Medications for Managing EDS, POTS, and Related Symptoms

Ehlers-Danlos Syndrome (EDS) is a group of connective tissue disorders that affect skin, joints, and blood vessels. While there is no cure for EDS, medications play a critical role in managing symptoms and complications like pain, gastrointestinal issues, and cardiovascular dysfunctions. Below, we’ll explore some common medications for EDS, focusing on treatments for associated conditions like Postural Orthostatic Tachycardia Syndrome (POTS) and dysautonomia.


1. Pain Management in EDS

Chronic pain is a hallmark symptom of many EDS types, particularly hypermobile EDS (hEDS). Pain management in EDS can involve:

  • Nonsteroidal Anti-Inflammatory Drugs (NSAIDs): These help manage mild to moderate pain but can increase the risk of gastrointestinal complications, a common concern in EDS.
  • Tricyclic Antidepressants (TCAs) and Serotonin-Norepinephrine Reuptake Inhibitors (SNRIs): These medications help treat nerve pain and can also be effective for addressing associated mental health concerns like depression​​.
  • Opioids: Reserved for severe pain, opioids should be used cautiously due to the risk of dependence. Common opioids may include morphine or oxycodone in cases of chronic, severe pain​.
  • Low-Dose Naltrexone (LDN): This has shown some promise in reducing chronic pain and inflammation in EDS by blocking opioid receptors and modulating immune function​​.
  • Muscle Relaxants: These help manage muscle spasms often reported in EDS patients​.

2. Medications for Vascular Ehlers-Danlos Syndrome (vEDS)

Many individuals with EDS, especially those with vascular EDS (vEDS), are at risk of cardiovascular complications such as high blood pressure, arterial rupture, or aneurysms. Managing blood pressure is crucial to reduce vascular stress:

  • Beta-Blockers: Commonly prescribed beta-blockers like metoprolol and propranolol are used to lower heart rate and reduce vascular stress​​.
  • Angiotensin Receptor Blockers (ARBs): Medications like losartan and irbesartan help manage blood pressure by blocking the action of angiotensin, a chemical that narrows blood vessels​.
  • Celiprolol: This third-generation beta-blocker is used off-label in the U.S. for managing Vascular EDS and is undergoing evaluation for broader use​.

3. Medications for Gastrointestinal Symptoms

Gastrointestinal issues are common in EDS. These issues typically include irritable bowel syndrome (IBS), gastroparesis, and acid reflux:

  • Proton Pump Inhibitors (PPIs): These are used to treat GERD and gastritis in EDS by reducing stomach acid production​.
  • Laxatives: Bulk-forming laxatives or osmotic laxatives like polyethylene glycol help manage constipation. Stimulant laxatives, however, should be avoided due to their potential to cause intestinal damage​.

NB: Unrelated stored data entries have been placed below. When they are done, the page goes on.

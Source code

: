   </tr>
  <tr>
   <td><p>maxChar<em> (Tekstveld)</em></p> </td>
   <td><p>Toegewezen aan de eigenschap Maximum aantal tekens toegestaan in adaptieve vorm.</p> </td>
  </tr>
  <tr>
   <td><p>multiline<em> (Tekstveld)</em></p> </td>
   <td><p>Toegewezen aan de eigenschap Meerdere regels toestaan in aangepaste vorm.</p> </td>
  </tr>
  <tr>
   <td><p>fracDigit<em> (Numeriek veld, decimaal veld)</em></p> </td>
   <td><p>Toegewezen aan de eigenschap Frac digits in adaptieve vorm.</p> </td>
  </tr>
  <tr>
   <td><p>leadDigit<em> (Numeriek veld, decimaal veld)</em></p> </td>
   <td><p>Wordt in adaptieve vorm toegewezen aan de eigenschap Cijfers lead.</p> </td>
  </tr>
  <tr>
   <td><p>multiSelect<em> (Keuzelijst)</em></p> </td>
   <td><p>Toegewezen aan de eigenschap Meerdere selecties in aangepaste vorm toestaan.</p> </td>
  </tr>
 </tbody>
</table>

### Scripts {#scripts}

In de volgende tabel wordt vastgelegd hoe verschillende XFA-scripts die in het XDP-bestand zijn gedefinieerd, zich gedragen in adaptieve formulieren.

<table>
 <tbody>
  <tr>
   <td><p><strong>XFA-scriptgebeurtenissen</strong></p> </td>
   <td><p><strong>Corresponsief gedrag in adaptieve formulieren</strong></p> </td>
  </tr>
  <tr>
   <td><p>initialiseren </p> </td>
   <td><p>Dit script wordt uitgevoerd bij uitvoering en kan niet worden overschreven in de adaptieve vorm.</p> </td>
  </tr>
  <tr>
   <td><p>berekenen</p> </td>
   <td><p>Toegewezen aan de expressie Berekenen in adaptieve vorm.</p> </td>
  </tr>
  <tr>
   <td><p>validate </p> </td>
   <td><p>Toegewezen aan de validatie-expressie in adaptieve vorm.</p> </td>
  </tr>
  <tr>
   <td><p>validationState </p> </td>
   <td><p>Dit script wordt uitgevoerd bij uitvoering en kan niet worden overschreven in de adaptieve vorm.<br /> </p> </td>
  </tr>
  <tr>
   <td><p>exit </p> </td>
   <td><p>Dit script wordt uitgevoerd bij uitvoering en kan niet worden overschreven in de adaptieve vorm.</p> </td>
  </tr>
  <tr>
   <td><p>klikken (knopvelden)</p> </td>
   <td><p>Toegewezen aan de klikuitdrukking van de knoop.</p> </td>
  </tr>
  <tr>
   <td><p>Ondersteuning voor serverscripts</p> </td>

4. Medications for Postural Orthostatic Tachycardia Syndrome (POTS) and Dysautonomia

Dysautonomia, particularly POTS, is a common complication in hypermobile EDS (hEDS). POTS is characterized by an abnormal increase in heart rate when standing. Several medications help manage these POTS symptoms:

  • Beta-Blockers: Propranolol and bisoprolol are used to lower heart rate and reduce the "racing heart" sensation that many POTS patients experience upon standing​​.
  • Ivabradine (Corlanor): This is particularly helpful for patients who cannot tolerate beta-blockers. It slows the heart rate without affecting blood pressure​.
  • Fludrocortisone (Florinef): This medication helps retain salt and water, increasing blood volume and alleviating the dizziness and fainting associated with POTS​.
  • Midodrine: A vasoconstrictor that helps raise blood pressure in patients with orthostatic hypotension, a common feature of POTS​.
  • Desmopressin (DDAVP): This antidiuretic hormone analog helps reduce excessive urination and retains more fluid in the body, helping stabilize blood pressure​​.
  • Stimulants: Medications like dextroamphetamine or methylphenidate are sometimes prescribed for POTS to manage brain fog and fatigue that is often associated with this form of dysautonomia​.

5. Psychiatric Medications for Ehlers-Danlos Syndrome Comorbidities

Chronic pain and the stress of living with a complex disorder like EDS can lead to mental health challenges, including anxiety and depression​. Treatment may involve:

  • Selective Serotonin Reuptake Inhibitors (SSRIs) such as paroxetine (Paxil) or sertraline (Zoloft) to manage anxiety and depression, both common in EDS​​.
  • Tricyclic Antidepressants like amitriptyline are also used to manage chronic neuropathic pain​.


Conclusion

Although there is no cure for Ehlers-Danlos Syndrome, medications are essential in managing the wide range of symptoms associated with the disorder. Effective treatment often requires a multidisciplinary approach, combining medication with lifestyle adjustments and physical therapy to improve quality of life​​. Always consult with healthcare providers before starting any new medication, as individualized care is critical in managing this complex condition.



FAQ:

What is the best treatment for Ehlers-Danlos syndrome (EDS)?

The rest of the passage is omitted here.